Reana voms error

zhangr · 21 November 2021 13:25

Dear developers,

I have encountered some error with voms proxy on REANA. I followed the instruction from the REANA documentation.

I made it work earlier this week this task (step 1). However, now I cannot reproduce the results (see a resubmission of the same task). The error (see below) is that cannot access to the ‘/vomsproxy_cache/x509up_proxy’ which makes me think that there may be a server issue?

Is there anything I can check? Thanks for your help.

====
Container job failed, error: Nonevoms-proxy: :
Contacting voms2.cern.ch:15001 [/DC=ch/DC=cern/OU=computers/CN=voms2.cern.ch] “atlas”…
Remote VOMS server contacted succesfully.

/usr/bin/voms-proxy-init: line 3: 37 Killed java $VOMS_CLIENTS_JAVA_OPTIONS -cp $(build-classpath voms-clients-java voms-api-java canl-java bcpkix bcprov commons-cli commons-io) org.italiangrid.voms.clients.VomsProxyInit “$@”
chown: cannot access ‘/vomsproxy_cache/x509up_proxy’: No such file or directory

OOMKilled

===

tiborsimko · 1 December 2021 18:07

Hi @zhangr, sorry for the late reply!

I had a look at the workflow and it seems that the problem you are seeing is not related to VOMS proxy set up, but rather to the insufficient memory limits. I see that your jobs are using:

resources:
  - kubernetes_memory_limit: '64Mi'

While this is working on some installations, e.g. locally, we have seen some troubles for other workflows on CERN cluster. It is possible that it is related to the upgrade of Kubernetes and the new bigger REANA job controller images that the upgrade brought.

Can you please edit your 64Mi limits to use safer bigger value such as 256Mi and retry? This worked better for me in the past.

(We are going to modify REANA demo examples to use the higher value of 256Mi as well, just to be on the safer side!)
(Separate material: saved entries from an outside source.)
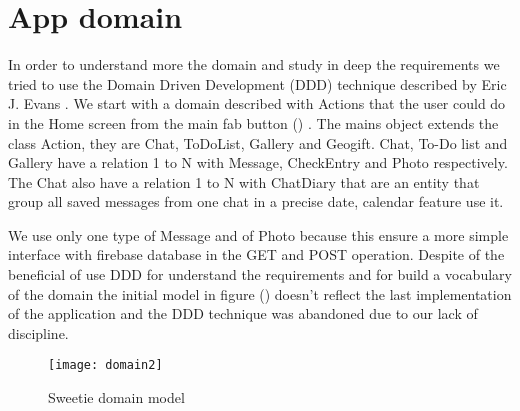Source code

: 
\section{App domain}
\label{sec:app-domain}

In order to understand more the domain and study in deep the requirements we tried to use the Domain Driven Development (DDD) technique described by Eric J. Evans \cite{DDD_Eric}. We start with a domain described with Actions that the user could do in the Home screen from the main fab button () .
The mains object extends the class Action, they are Chat, ToDoList, Gallery and Geogift. Chat, To-Do list and Gallery have a relation 1 to N with Message, CheckEntry and Photo respectively. The Chat also have a relation 1 to N with ChatDiary that are an entity that group all saved messages from one chat in a precise date, calendar feature use it. 

We use only one type of Message and of Photo because this ensure a more simple interface with firebase database in the GET and POST operation. Despite of the beneficial of use DDD for understand the requirements and for build a vocabulary of the domain the initial model in figure () doesn't reflect the last implementation of the application and the DDD technique was abandoned due to our lack of discipline.

\begin{figure}[hb]
	\texttt{[image: domain2]}
	\caption{Sweetie domain model}
	\label{fig:DDD_model}
\end{figure}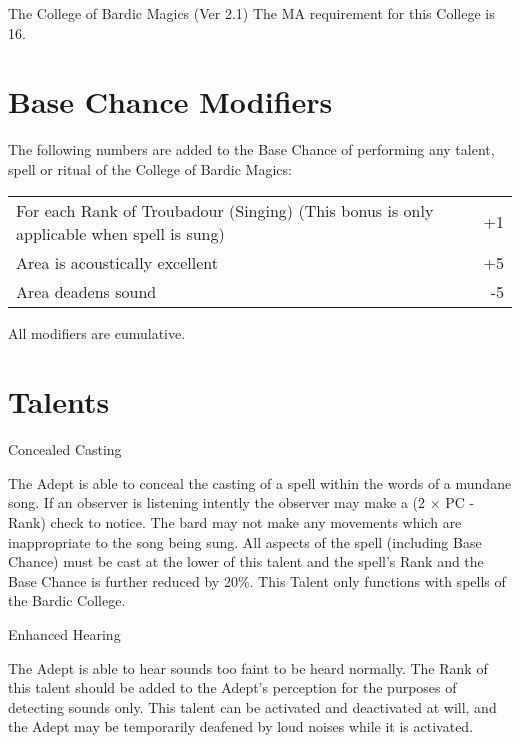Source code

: \begin{Chapter}{The College of Bardic Magics (Ver 2.1)}
The MA requirement for this College is 16. 

\section{Base Chance Modifiers}

The following numbers are added to the Base Chance of performing any
talent, spell or ritual of the College of Bardic Magics:

\begin{tabularx}{\columnwidth}{Xr}
For each Rank of Troubadour (Singing) (This bonus is only applicable when spell is sung)	& +1 \\
Area is acoustically excellent	& +5 \\
Area deadens sound		& -5 \\
\end{tabularx}

All modifiers are cumulative. 

\section{Talents}

\begin{talent}[T-1]{Concealed Casting}

\begin{effects}
The Adept is able to conceal the casting of a spell within the words
of a mundane song.  If an observer is listening intently the observer
may make a (2 × PC - Rank) check to notice. The bard may not make any
movements which are inappropriate to the song being sung.  All aspects
of the spell (including Base Chance) must be cast at the lower of this
talent and the spell’s Rank and the Base Chance is further reduced by
20\%. This Talent only functions with spells of the Bardic College.
\end{effects}
\end{talent}

\begin{talent}[T-2]{Enhanced Hearing}

\begin{effects}
The Adept is able to hear sounds too faint to be heard normally.  The
Rank of this talent should be added to the Adept’s perception for the
purposes of detecting sounds only.  This talent can be activated and
deactivated at will, and the Adept may be temporarily deafened by loud
noises while it is activated.
\end{effects}
\end{talent}



\end{Chapter}
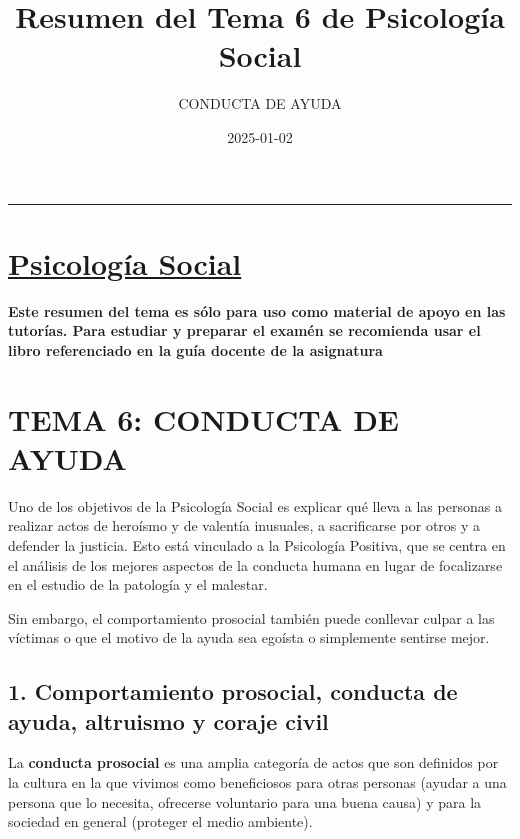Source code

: \documentclass[
]{book}
\title{Resumen del Tema 6 de Psicología Social}
\subtitle{CONDUCTA DE AYUDA}
\author{}
\date{\vspace{-2.5em}2025-01-02}
\begin{document}
\maketitle

{
\setcounter{tocdepth}{1}
\tableofcontents
}
\begin{center}\rule{0.5\linewidth}{0.5pt}\end{center}

\chapter{\texorpdfstring{\href{https://dalarconrub.github.io/psicologia-social/}{Psicología Social}}{Psicología Social}}\label{psicologuxeda-social}

\textbf{Este resumen del tema es sólo para uso como material de apoyo en las tutorías. Para estudiar y preparar el examén se recomienda usar el libro referenciado en la guía docente de la asignatura}

\chapter{TEMA 6: CONDUCTA DE AYUDA}\label{tema-6-conducta-de-ayuda}

Uno de los objetivos de la Psicología Social es explicar qué lleva a las personas a realizar actos de heroísmo y de valentía inusuales, a sacrificarse por otros y a defender la justicia. Esto está vinculado a la Psicología Positiva, que se centra en el análisis de los mejores aspectos de la conducta humana en lugar de focalizarse en el estudio de la patología y el malestar.

Sin embargo, el comportamiento prosocial también puede conllevar culpar a las víctimas o que el motivo de la ayuda sea egoísta o simplemente sentirse mejor.

\section{1. Comportamiento prosocial, conducta de ayuda, altruismo y coraje civil}\label{comportamiento-prosocial-conducta-de-ayuda-altruismo-y-coraje-civil}

La \textbf{conducta prosocial} es una amplia categoría de actos que son definidos por la cultura en la que vivimos como beneficiosos para otras personas (ayudar a una persona que lo necesita, ofrecerse voluntario para una buena causa) y para la sociedad en general (proteger el medio ambiente).
\end{document}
zhangr · 3 December 2021 16:35

Hi @tiborsimko,

Thanks for your investigation. Indeed, your suggestion fixed another problem of mine (so I can proceed with that thread) but the proxy error still persist. for example this task (I hope you can see it): REANA
You can see in the step.yaml, I now switched to 256Mi.

Do you have any idea what went wrong? Thanks in advance.

zhangr · 3 December 2021 16:41

To be more specific, the error is generated when I want to use Grid dataset as input.

resources:
      - voms_proxy: true

zhangr · 4 December 2021 19:36

Hi,

It turns out that my grid certificate is expired than it indicated to be. after regenerating a certification I was able to fix the error.

tiborsimko · 5 December 2021 23:37

Hi @zhangr, good then!